The Last Burn Season video series: “Isn’t our life worth it?”
Sugarcane burning leaves communities vulnerable to air pollution, health risks and economic stress. It’s time to forge a meaningful path to a long-overdue solution. Make this the Last Burn Season.
“I don’t blame the people for not having hope, but I’ve got hope for them. I’m standing in the gap for my people.”— Kina Phillips
Kina Phillips knows what it is to sacrifice.
At her home in South Bay, Florida, all she has to do is look past the fence line in her backyard for a reminder of the largest agricultural influence south of Lake Okeechobee, and the risks it poses to residents of the Glades communities. Sugarcane stretches for miles into the horizon. When the cane is burned for harvest, it’s difficult to escape the noxious fumes that permeate homes, schools, playgrounds and businesses.
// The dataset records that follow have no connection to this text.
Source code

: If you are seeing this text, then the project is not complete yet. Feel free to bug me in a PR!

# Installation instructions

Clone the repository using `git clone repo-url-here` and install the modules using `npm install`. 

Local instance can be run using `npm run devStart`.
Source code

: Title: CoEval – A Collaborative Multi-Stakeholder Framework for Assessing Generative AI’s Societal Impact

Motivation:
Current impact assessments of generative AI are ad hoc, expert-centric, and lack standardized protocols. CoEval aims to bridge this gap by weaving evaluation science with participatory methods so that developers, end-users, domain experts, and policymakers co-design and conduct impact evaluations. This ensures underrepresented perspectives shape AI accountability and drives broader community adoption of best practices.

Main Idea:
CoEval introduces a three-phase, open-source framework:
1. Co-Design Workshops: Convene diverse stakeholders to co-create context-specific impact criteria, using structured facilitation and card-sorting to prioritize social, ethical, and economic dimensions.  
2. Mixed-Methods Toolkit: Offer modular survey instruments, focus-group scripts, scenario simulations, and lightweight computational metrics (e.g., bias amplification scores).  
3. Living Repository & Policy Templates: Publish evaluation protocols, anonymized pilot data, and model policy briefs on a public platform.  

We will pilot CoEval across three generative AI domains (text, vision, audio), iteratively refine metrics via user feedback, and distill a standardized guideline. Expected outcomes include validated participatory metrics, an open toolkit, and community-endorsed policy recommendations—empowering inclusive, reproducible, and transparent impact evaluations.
Kina’s view speaks to the power imbalance in the tri-city area south of Lake O. Giant sugarcane corporations have not been good neighbors. Even as the industry makes millions on their backs, some residents find themselves suffering at the hands of their employers. Many of Kina’s peers are afraid to stand up for themselves or to speak against the injustices that their families face in the form of sugarcane burning.
So she’s committed herself to standing up in their place. This is an area that she cares deeply about. Six generations of Kina’s family have planted lasting roots in the community, and she hopes her grandson will continue to call it home once he’s grown. She’s hopeful that this legacy of injustice won’t be his to carry.
As an activist and a mentor, Kina recognizes the power of educating others and creating an example by taking a stand now. She is equally aware that there is danger in silence.
“When you’re silent to something that you know is killing you, your child, your grandparents, you know — people suffering from it… and you’re not part of the solution — you find yourself being part of the problem. You gotta understand that people united together is powerful.”
Speaking out isn’t an act of futile opposition. There is a perfectly reasonable solution to end the burns that leave residents sick and struggling to breathe. Kina has dedicated herself to advocating for the sugarcane industry’s switch to green harvesting — an alternative to burning that many other sugar-producing countries have successfully embraced.
Big Sugar can and should convert to green harvesting. Kina knows it can be done — and she knows that it’s well past time for her hometown to be recognized for its deep love of community, proud history, and years of sacrifice. “It doesn’t matter that we’ve been overlooked for generations,” she tells us. “It doesn’t matter that we’ve been forgotten about… We’re still worthy… We deserve to breathe.”